Task to carry out
Find the line with "zum 31. März" in the entries below, then reproduce it and every line after it down to and including the line with "über die Registrierung", exactly.
─── Raw data
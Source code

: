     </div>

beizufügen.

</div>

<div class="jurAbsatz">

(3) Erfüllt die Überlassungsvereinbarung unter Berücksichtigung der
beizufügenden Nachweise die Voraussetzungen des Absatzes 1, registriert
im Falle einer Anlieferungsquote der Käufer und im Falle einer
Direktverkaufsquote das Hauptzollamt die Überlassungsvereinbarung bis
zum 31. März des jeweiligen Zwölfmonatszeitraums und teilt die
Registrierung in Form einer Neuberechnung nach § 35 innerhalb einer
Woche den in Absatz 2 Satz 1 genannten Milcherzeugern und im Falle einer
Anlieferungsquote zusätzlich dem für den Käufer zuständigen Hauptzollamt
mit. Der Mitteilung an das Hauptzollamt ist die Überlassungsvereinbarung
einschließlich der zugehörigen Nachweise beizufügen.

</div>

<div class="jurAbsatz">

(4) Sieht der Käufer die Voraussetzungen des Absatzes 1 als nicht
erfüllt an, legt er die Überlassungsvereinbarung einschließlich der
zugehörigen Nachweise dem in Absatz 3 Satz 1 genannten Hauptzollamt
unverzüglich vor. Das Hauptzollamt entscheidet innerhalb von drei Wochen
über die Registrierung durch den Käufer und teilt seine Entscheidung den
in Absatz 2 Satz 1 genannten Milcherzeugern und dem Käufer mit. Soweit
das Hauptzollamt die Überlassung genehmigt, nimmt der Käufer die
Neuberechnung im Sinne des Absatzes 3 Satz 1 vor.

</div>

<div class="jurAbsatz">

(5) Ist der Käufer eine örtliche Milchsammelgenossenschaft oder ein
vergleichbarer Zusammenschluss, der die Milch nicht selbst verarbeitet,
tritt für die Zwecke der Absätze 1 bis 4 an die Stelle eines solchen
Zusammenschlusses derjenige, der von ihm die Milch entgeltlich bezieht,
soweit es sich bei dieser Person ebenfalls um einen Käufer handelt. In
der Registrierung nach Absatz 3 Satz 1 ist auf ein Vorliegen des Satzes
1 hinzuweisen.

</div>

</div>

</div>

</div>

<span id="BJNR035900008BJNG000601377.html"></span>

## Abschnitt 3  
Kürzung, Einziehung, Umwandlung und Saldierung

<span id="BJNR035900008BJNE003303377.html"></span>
──────
─── Raw data
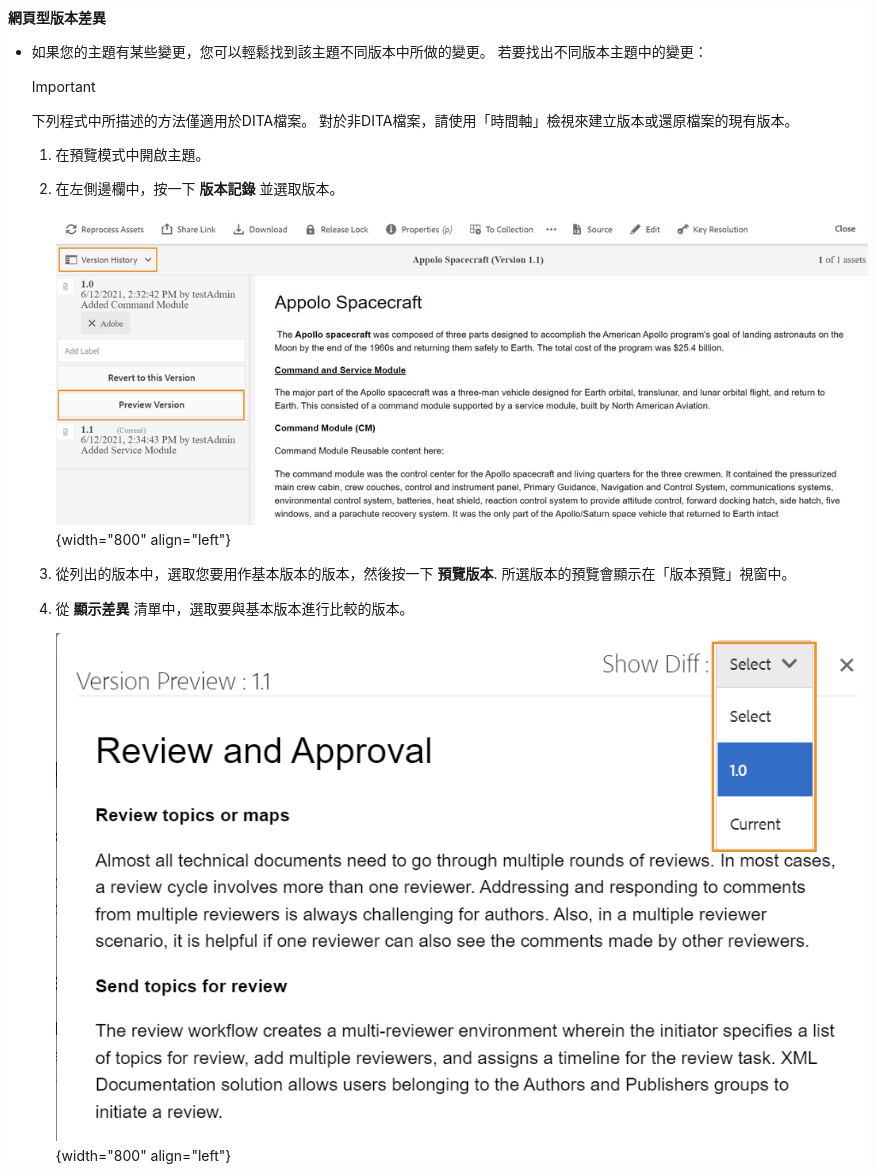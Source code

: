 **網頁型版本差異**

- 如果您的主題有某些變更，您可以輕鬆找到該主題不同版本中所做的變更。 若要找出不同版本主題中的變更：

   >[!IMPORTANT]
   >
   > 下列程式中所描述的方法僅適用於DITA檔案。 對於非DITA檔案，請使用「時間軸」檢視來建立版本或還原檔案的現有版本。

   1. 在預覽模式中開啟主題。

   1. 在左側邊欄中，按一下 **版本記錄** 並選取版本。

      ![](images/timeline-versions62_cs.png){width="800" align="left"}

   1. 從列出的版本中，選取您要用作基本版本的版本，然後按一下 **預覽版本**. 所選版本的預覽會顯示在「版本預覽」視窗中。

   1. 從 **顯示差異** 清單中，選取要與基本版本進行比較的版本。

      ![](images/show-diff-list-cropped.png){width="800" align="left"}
──────
─── Raw data
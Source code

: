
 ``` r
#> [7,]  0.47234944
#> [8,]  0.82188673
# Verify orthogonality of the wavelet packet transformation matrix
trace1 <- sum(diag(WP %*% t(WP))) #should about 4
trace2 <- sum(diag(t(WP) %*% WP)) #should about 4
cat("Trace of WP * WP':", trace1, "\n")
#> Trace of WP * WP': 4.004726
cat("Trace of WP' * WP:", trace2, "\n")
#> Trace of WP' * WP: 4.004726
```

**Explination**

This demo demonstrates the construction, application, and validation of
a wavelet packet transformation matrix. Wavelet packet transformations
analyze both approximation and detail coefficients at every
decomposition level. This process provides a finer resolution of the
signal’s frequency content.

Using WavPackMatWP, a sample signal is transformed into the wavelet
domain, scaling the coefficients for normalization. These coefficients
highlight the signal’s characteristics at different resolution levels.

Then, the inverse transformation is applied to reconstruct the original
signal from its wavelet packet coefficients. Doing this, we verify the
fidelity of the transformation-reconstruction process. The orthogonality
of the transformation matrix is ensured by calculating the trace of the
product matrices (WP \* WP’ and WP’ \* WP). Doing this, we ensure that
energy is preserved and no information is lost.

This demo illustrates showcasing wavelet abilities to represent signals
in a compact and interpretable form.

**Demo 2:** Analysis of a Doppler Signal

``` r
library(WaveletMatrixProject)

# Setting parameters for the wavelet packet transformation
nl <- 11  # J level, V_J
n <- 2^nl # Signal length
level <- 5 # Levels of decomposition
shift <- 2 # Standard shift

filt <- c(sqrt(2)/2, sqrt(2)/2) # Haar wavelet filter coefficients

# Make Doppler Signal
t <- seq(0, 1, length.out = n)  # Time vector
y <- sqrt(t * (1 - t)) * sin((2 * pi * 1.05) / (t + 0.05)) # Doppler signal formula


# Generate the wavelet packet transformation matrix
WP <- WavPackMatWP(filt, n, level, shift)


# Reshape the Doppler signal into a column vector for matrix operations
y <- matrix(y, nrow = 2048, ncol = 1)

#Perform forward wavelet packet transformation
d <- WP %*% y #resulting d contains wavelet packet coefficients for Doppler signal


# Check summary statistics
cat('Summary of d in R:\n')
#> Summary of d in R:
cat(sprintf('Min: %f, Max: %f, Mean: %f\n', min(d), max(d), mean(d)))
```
──────
Answer for this exercise
zum 31. März des jeweiligen Zwölfmonatszeitraums und teilt die
Registrierung in Form einer Neuberechnung nach § 35 innerhalb einer
Woche den in Absatz 2 Satz 1 genannten Milcherzeugern und im Falle einer
Anlieferungsquote zusätzlich dem für den Käufer zuständigen Hauptzollamt
mit. Der Mitteilung an das Hauptzollamt ist die Überlassungsvereinbarung
einschließlich der zugehörigen Nachweise beizufügen.

</div>

<div class="jurAbsatz">

(4) Sieht der Käufer die Voraussetzungen des Absatzes 1 als nicht
erfüllt an, legt er die Überlassungsvereinbarung einschließlich der
zugehörigen Nachweise dem in Absatz 3 Satz 1 genannten Hauptzollamt
unverzüglich vor. Das Hauptzollamt entscheidet innerhalb von drei Wochen
über die Registrierung durch den Käufer und teilt seine Entscheidung den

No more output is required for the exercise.